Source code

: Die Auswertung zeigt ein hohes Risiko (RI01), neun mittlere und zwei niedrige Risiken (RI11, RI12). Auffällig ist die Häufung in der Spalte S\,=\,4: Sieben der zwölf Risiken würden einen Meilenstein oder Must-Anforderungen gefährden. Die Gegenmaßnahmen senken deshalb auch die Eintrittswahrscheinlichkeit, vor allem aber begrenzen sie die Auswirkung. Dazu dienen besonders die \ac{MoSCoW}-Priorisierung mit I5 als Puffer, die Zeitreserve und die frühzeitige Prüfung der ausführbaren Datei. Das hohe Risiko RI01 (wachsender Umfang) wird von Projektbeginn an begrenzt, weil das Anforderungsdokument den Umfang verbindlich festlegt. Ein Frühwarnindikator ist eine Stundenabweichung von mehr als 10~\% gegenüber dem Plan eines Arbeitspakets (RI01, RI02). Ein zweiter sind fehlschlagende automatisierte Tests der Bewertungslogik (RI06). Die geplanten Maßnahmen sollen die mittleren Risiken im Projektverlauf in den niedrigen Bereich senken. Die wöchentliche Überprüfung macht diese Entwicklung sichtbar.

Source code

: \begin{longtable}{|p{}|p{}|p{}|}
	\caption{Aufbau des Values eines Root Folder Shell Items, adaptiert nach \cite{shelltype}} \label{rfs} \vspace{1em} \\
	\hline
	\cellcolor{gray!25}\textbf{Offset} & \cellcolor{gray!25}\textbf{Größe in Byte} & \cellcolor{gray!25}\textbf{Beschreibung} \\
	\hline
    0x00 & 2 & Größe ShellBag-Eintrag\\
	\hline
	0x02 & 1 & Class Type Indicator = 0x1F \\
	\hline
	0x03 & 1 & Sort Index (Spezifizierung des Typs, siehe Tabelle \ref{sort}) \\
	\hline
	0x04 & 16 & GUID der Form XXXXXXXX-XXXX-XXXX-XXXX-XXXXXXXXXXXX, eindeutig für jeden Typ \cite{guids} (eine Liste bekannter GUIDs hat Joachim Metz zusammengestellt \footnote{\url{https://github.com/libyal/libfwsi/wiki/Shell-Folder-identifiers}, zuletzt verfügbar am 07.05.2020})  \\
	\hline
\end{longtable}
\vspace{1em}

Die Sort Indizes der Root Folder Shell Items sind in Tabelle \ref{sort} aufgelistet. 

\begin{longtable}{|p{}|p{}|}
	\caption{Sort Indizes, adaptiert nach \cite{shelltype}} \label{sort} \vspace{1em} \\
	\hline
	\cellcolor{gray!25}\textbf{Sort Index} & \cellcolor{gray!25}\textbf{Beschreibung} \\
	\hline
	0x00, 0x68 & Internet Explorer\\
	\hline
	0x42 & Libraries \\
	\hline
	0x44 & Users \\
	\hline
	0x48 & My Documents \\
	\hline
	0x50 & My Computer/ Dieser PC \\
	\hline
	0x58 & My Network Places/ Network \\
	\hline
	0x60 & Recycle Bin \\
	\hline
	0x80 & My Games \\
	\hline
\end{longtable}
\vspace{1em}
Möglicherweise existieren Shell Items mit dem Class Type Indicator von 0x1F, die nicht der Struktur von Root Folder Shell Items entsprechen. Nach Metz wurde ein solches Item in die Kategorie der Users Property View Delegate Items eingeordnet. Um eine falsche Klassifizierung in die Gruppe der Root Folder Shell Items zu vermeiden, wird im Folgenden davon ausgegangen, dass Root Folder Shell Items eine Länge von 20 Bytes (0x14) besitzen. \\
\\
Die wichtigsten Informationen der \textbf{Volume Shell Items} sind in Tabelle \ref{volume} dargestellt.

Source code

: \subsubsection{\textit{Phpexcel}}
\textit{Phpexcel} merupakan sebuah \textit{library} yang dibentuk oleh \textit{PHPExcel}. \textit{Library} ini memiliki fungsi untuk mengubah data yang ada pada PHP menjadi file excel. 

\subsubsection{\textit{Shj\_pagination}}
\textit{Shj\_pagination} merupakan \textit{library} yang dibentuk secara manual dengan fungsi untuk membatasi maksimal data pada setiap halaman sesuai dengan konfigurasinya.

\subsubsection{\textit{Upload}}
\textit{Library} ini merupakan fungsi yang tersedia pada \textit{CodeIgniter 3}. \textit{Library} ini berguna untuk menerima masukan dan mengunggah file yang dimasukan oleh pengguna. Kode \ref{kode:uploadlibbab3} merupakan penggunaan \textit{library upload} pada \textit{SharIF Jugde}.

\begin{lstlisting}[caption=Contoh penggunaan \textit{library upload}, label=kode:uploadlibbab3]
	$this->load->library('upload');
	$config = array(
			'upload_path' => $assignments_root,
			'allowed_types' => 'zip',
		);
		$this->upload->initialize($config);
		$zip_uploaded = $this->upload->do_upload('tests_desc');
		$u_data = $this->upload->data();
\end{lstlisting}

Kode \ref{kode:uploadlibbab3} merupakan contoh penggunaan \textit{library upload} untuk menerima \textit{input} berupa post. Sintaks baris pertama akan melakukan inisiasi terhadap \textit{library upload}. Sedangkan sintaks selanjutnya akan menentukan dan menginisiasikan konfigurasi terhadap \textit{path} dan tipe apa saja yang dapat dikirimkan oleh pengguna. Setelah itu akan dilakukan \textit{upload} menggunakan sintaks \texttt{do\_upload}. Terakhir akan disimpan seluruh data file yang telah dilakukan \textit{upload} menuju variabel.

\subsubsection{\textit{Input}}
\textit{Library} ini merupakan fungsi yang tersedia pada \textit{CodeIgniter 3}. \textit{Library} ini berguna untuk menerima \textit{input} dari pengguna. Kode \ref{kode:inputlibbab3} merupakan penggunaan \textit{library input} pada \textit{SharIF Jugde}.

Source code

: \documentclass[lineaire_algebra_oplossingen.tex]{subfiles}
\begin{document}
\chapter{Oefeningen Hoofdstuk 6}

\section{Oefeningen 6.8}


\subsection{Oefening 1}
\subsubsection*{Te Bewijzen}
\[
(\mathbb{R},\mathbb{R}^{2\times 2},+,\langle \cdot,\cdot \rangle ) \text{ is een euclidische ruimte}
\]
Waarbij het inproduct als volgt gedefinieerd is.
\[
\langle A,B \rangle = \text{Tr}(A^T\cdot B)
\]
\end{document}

————

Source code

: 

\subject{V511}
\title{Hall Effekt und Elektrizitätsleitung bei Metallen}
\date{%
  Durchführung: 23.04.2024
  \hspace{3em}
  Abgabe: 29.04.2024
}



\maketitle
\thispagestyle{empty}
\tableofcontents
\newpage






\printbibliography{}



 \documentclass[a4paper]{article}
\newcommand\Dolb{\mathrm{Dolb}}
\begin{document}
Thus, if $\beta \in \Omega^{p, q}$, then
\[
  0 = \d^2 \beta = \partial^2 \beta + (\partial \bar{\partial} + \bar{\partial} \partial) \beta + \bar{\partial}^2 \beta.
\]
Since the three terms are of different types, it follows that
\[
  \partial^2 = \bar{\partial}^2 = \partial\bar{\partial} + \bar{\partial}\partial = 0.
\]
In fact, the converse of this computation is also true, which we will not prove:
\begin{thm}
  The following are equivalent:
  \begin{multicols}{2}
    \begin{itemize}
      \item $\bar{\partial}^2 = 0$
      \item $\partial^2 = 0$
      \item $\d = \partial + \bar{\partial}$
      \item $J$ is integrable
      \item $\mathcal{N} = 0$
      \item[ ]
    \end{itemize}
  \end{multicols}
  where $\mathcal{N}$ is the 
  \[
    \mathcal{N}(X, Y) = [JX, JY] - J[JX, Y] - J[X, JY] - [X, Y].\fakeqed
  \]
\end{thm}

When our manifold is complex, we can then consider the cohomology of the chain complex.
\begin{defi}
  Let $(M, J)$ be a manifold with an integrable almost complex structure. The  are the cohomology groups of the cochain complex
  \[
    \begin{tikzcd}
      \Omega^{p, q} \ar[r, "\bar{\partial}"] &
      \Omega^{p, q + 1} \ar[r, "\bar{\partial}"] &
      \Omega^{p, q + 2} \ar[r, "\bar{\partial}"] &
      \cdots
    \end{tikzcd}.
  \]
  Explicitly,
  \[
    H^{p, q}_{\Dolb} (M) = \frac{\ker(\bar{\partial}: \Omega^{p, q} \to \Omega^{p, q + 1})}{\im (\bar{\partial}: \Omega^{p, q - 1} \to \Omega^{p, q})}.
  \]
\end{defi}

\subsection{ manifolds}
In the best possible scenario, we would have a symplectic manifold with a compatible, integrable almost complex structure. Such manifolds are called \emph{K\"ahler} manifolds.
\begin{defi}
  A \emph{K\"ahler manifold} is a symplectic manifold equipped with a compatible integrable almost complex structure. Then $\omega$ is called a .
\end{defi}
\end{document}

————

▶ What this task involves
Go through the material above, find each line with the string "cellcolor", and copy it.

▶ Finished task
	\cellcolor{gray!25}\textbf{Offset} & \cellcolor{gray!25}\textbf{Größe in Byte} & \cellcolor{gray!25}\textbf{Beschreibung} \\
	\cellcolor{gray!25}\textbf{Sort Index} & \cellcolor{gray!25}\textbf{Beschreibung} \\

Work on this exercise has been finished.